[Task description]: Pictures do not belong in the copy; print every entry exactly as it stands.
[Recorded information Boundary: Start]
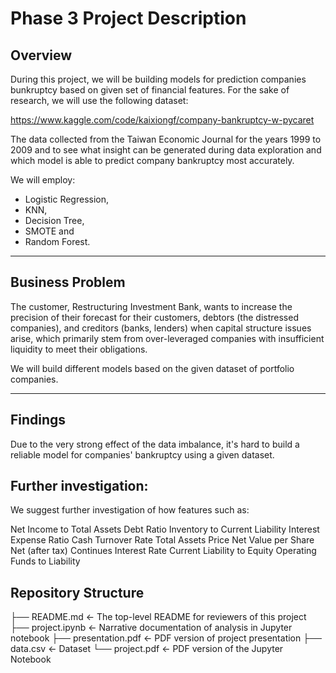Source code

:# Phase 3 Project Description



## Overview

During this project, we will be building models for prediction companies bunkruptcy based on given set of financial features. For the sake of research, we will use the following dataset: 

https://www.kaggle.com/code/kaixiongf/company-bankruptcy-w-pycaret

The data collected from the Taiwan Economic Journal for the years 1999 to 2009 and to see what insight can be generated during data exploration and which model is able to predict company bankruptcy most accurately.
 
We will employ: 
 - Logistic Regression, 
 - KNN, 
 - Decision Tree, 
 - SMOTE and 
 - Random Forest. 
 

***

## Business Problem

The customer, Restructuring Investment Bank, wants to increase the precision of their forecast for their customers, debtors (the distressed companies), and creditors (banks, lenders) when capital structure issues arise, which primarily stem from over-leveraged companies with insufficient liquidity to meet their obligations.

We will build different models based on the given dataset of portfolio companies. 

***

## Findings


Due to the very strong effect of the data imbalance, it's hard to build a reliable model for companies' bankruptcy using a given dataset. 

## Further investigation:

We suggest further investigation of how features such as:

Net Income to Total Assets 
Debt Ratio
Inventory to Current Liability
Interest Expense Ratio
Cash Turnover Rate
Total Assets Price
Net Value per Share
Net (after tax) Continues Interest  Rate
Current Liability to Equity
Operating Funds to Liability


## Repository Structure

├── README.md                  <- The top-level README for reviewers of this project
├── project.ipynb              <- Narrative documentation of analysis in Jupyter notebook
├── presentation.pdf           <- PDF version of project presentation
├── data.csv                   <- Dataset
└── project.pdf                <- PDF version of the Jupyter Notebook
 

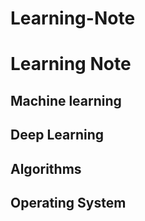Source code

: # Learning-Note
Learning Note
=============
  Machine learning
------
  Deep Learning
-------------
  Algorithms
----
  Operating System
---

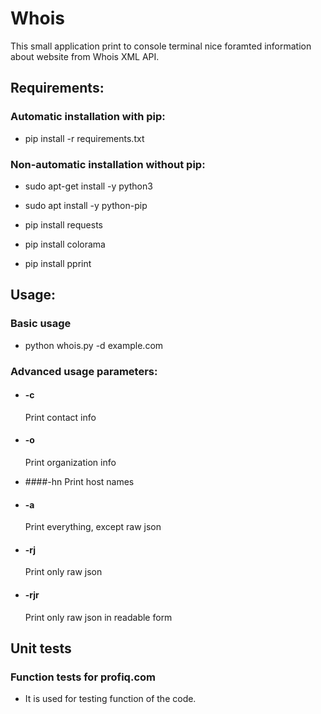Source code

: # Whois

This small application print to console terminal nice foramted information about website from Whois XML API.

## Requirements:

### Automatic installation with pip:

* pip install -r requirements.txt


### Non-automatic installation without pip:

* sudo apt-get install -y python3

* sudo apt install -y python-pip

* pip install requests

* pip install colorama

* pip install pprint

## Usage:

### Basic usage

* python whois.py -d example.com

### Advanced usage parameters:

* #### -c
    Print contact info

* #### -o
    Print organization info
    
* ####-hn
    Print host names
    
* #### -a
    Print everything, except raw json
    
* #### -rj
    Print only raw json
    
* #### -rjr
    Print only raw json in readable form

## Unit tests

### Function tests for profiq.com

* It is used for testing function of the code.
[Recorded information Boundary: End]
[Exercise output]:
Source code

:# Phase 3 Project Description



## Overview

During this project, we will be building models for prediction companies bunkruptcy based on given set of financial features. For the sake of research, we will use the following dataset: 

https://www.kaggle.com/code/kaixiongf/company-bankruptcy-w-pycaret

The data collected from the Taiwan Economic Journal for the years 1999 to 2009 and to see what insight can be generated during data exploration and which model is able to predict company bankruptcy most accurately.
 
We will employ: 
 - Logistic Regression, 
 - KNN, 
 - Decision Tree, 
 - SMOTE and 
 - Random Forest. 
 

***

## Business Problem

The customer, Restructuring Investment Bank, wants to increase the precision of their forecast for their customers, debtors (the distressed companies), and creditors (banks, lenders) when capital structure issues arise, which primarily stem from over-leveraged companies with insufficient liquidity to meet their obligations.

We will build different models based on the given dataset of portfolio companies. 

***

## Findings


Due to the very strong effect of the data imbalance, it's hard to build a reliable model for companies' bankruptcy using a given dataset. 

## Further investigation:

We suggest further investigation of how features such as:

Net Income to Total Assets 
Debt Ratio
Inventory to Current Liability
Interest Expense Ratio
Cash Turnover Rate
Total Assets Price
Net Value per Share
Net (after tax) Continues Interest  Rate
Current Liability to Equity
Operating Funds to Liability


## Repository Structure

├── README.md                  <- The top-level README for reviewers of this project
├── project.ipynb              <- Narrative documentation of analysis in Jupyter notebook
├── presentation.pdf           <- PDF version of project presentation
├── data.csv                   <- Dataset
└── project.pdf                <- PDF version of the Jupyter Notebook
 

Source code

: # Learning-Note
Learning Note
=============
  Machine learning
------
  Deep Learning
-------------
  Algorithms
----
  Operating System
---

Source code

: # Whois

This small application print to console terminal nice foramted information about website from Whois XML API.

## Requirements:

### Automatic installation with pip:

* pip install -r requirements.txt


### Non-automatic installation without pip:

* sudo apt-get install -y python3

* sudo apt install -y python-pip

* pip install requests

* pip install colorama

* pip install pprint

## Usage:

### Basic usage

* python whois.py -d example.com

### Advanced usage parameters:

* #### -c
    Print contact info

* #### -o
    Print organization info
    
* ####-hn
    Print host names
    
* #### -a
    Print everything, except raw json
    
* #### -rj
    Print only raw json
    
* #### -rjr
    Print only raw json in readable form

## Unit tests

### Function tests for profiq.com

* It is used for testing function of the code.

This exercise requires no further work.